**EXTRACTED MATERIAL**
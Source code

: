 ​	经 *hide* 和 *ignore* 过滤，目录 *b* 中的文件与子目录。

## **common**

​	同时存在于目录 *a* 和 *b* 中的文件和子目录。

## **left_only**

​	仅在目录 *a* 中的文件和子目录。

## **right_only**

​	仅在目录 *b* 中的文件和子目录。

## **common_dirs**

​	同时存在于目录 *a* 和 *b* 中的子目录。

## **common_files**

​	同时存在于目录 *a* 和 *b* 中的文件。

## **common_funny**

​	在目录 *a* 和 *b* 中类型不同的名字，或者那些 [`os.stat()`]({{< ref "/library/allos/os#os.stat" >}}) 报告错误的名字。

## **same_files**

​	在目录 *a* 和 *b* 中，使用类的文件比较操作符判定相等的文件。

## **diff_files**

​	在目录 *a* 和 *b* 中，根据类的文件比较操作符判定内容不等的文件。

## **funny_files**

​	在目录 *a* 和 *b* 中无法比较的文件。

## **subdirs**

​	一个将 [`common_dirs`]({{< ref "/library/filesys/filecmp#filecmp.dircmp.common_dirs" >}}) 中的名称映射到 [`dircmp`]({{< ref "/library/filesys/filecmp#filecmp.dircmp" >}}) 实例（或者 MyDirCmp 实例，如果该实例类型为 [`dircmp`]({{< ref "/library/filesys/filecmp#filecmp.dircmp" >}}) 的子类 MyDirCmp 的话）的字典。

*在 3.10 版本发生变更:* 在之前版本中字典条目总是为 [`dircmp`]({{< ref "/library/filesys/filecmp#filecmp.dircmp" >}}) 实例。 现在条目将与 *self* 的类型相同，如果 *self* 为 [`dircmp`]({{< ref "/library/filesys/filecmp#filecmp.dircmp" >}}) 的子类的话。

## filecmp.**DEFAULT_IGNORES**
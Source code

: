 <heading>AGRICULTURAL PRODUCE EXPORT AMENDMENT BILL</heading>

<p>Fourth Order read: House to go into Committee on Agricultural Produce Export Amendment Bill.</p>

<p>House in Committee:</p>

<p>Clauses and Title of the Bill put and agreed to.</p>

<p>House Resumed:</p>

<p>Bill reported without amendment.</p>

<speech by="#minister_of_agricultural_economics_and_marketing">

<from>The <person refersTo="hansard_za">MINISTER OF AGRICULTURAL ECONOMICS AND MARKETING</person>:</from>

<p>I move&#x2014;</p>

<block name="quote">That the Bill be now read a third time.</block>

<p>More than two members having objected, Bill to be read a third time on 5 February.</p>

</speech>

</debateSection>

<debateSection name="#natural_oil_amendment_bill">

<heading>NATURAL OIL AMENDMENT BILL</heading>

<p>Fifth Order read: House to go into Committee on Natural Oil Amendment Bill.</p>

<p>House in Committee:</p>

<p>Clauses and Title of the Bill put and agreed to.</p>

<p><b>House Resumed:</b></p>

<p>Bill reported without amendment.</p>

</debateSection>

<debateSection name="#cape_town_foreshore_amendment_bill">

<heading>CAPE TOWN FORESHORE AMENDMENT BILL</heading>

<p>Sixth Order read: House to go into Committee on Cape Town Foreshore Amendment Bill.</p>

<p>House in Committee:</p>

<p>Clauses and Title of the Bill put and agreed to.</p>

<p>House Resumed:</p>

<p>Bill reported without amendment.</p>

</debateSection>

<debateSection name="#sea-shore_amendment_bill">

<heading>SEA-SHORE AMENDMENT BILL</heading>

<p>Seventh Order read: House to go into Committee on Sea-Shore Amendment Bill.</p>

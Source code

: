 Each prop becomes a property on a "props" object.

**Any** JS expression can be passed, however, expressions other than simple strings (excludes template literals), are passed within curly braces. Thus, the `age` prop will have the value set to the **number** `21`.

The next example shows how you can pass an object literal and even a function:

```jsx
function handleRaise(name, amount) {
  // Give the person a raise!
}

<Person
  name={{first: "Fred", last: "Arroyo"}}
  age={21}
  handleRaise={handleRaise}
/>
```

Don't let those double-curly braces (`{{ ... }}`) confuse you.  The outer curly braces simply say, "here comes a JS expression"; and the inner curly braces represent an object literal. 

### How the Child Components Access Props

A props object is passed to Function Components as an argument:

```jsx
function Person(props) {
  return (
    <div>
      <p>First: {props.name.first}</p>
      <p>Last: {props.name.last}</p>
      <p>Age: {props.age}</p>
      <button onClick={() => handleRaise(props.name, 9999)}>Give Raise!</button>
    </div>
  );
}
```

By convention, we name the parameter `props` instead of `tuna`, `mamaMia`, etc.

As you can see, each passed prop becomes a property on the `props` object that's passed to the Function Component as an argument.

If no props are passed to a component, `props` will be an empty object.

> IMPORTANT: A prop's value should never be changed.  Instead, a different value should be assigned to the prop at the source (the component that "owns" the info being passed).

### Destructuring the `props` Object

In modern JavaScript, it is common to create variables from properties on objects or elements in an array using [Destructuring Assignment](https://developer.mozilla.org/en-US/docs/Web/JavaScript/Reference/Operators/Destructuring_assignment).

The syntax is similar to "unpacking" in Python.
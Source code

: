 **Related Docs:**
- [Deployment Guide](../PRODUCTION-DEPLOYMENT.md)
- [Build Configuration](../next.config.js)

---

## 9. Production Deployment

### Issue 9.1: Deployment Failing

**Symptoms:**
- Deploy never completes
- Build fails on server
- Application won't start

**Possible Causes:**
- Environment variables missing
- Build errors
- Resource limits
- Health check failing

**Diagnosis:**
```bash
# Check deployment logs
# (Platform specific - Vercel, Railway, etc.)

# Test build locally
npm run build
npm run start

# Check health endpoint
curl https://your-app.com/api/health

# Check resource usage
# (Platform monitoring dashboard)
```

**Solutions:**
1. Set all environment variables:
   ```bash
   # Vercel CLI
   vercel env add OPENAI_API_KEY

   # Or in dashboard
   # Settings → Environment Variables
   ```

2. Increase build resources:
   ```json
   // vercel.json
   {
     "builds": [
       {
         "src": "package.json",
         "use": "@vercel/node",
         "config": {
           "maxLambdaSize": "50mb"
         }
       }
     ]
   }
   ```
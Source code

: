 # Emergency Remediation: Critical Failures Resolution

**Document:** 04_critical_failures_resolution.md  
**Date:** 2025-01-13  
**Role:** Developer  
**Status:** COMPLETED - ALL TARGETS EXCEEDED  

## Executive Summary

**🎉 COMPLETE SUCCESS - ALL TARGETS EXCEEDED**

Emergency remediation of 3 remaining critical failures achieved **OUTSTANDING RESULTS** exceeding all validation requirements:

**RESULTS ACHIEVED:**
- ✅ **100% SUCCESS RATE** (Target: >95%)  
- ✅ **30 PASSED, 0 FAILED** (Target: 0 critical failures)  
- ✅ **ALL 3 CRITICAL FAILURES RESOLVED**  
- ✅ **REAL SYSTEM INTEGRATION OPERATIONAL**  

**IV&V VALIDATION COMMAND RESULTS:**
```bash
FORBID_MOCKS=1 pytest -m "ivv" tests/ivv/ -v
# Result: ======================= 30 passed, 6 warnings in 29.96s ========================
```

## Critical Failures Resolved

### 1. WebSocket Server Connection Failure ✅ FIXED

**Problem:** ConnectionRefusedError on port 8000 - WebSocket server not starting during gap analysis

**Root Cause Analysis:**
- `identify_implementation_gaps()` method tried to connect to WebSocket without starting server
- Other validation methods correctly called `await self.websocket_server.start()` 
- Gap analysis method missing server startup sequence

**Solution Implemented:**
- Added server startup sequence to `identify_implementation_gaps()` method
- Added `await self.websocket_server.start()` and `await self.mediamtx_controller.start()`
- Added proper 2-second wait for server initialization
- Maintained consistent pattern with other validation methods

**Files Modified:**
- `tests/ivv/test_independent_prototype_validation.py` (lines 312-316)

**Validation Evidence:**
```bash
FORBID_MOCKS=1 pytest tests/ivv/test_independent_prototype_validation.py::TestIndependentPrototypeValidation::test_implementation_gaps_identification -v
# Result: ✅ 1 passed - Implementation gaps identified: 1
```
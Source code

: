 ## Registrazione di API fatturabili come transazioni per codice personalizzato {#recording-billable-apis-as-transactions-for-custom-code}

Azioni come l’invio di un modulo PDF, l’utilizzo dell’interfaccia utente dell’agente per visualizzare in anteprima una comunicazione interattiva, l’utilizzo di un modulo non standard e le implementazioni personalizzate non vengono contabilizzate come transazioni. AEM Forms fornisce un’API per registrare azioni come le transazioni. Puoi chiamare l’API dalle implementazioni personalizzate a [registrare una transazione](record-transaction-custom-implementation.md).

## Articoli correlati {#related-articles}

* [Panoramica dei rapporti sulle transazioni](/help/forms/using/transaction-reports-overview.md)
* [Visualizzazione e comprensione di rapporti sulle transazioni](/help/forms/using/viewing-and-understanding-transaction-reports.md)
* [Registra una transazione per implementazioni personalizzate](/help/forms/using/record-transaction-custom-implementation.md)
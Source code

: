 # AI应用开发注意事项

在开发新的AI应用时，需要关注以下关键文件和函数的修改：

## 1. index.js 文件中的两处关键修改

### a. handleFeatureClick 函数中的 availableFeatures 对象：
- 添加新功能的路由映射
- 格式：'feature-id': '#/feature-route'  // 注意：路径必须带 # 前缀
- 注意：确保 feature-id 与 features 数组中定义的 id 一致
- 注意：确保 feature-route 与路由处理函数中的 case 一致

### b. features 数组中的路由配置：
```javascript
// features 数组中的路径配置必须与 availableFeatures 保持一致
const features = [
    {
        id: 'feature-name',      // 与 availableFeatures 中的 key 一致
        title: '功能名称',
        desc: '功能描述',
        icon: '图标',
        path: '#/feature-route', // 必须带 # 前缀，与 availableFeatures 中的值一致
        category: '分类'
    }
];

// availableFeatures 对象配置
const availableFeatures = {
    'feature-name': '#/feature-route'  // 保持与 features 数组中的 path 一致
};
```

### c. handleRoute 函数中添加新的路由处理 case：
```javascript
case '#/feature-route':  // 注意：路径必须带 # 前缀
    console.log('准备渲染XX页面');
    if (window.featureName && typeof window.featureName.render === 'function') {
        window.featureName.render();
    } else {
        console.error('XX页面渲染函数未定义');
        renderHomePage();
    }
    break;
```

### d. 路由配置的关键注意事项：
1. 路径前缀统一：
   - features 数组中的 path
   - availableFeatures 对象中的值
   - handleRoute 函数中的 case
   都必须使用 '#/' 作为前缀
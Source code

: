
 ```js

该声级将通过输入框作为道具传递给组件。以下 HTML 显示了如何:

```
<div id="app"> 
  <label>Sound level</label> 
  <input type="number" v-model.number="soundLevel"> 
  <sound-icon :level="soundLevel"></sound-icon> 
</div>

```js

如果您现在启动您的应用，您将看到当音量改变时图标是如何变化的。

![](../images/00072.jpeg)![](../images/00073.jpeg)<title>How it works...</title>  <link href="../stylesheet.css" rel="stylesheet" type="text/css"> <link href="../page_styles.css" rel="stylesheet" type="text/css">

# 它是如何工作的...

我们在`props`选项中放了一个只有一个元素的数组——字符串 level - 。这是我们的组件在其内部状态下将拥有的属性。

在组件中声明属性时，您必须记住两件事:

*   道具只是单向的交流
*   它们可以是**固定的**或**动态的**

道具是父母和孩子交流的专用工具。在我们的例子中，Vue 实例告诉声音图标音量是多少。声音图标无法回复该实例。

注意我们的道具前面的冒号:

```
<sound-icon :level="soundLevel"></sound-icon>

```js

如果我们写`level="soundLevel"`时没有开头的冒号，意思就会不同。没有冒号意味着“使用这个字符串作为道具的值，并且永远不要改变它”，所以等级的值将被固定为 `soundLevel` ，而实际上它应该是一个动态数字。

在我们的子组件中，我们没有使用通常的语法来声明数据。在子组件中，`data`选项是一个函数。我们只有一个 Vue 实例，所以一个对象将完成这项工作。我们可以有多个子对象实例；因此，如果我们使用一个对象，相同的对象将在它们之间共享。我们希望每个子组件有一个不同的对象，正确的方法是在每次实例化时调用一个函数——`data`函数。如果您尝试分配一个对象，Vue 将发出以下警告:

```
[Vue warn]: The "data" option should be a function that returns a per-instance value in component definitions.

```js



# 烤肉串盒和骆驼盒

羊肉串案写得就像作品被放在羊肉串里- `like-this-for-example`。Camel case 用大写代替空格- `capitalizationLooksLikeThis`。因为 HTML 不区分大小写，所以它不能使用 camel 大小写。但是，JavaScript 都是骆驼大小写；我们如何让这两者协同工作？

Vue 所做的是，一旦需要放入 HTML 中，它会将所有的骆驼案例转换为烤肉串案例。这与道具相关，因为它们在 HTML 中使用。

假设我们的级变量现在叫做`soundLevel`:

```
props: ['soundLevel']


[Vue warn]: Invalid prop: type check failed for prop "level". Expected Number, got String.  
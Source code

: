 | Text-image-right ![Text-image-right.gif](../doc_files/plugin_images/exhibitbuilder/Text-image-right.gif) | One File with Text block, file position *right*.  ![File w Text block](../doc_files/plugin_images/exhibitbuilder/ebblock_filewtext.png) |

**PROBLEM TO WORK ON**
The lines to return begin at the first line of the records and end at the line holding "## **common_funny**"; please return them exactly, including both, and nothing beyond.

**SOLUTION TO THIS PROBLEM**
Source code

: ​	经 *hide* 和 *ignore* 过滤，目录 *b* 中的文件与子目录。

## **common**

​	同时存在于目录 *a* 和 *b* 中的文件和子目录。

## **left_only**

​	仅在目录 *a* 中的文件和子目录。

## **right_only**

​	仅在目录 *b* 中的文件和子目录。

## **common_dirs**

​	同时存在于目录 *a* 和 *b* 中的子目录。

## **common_files**

​	同时存在于目录 *a* 和 *b* 中的文件。

## **common_funny**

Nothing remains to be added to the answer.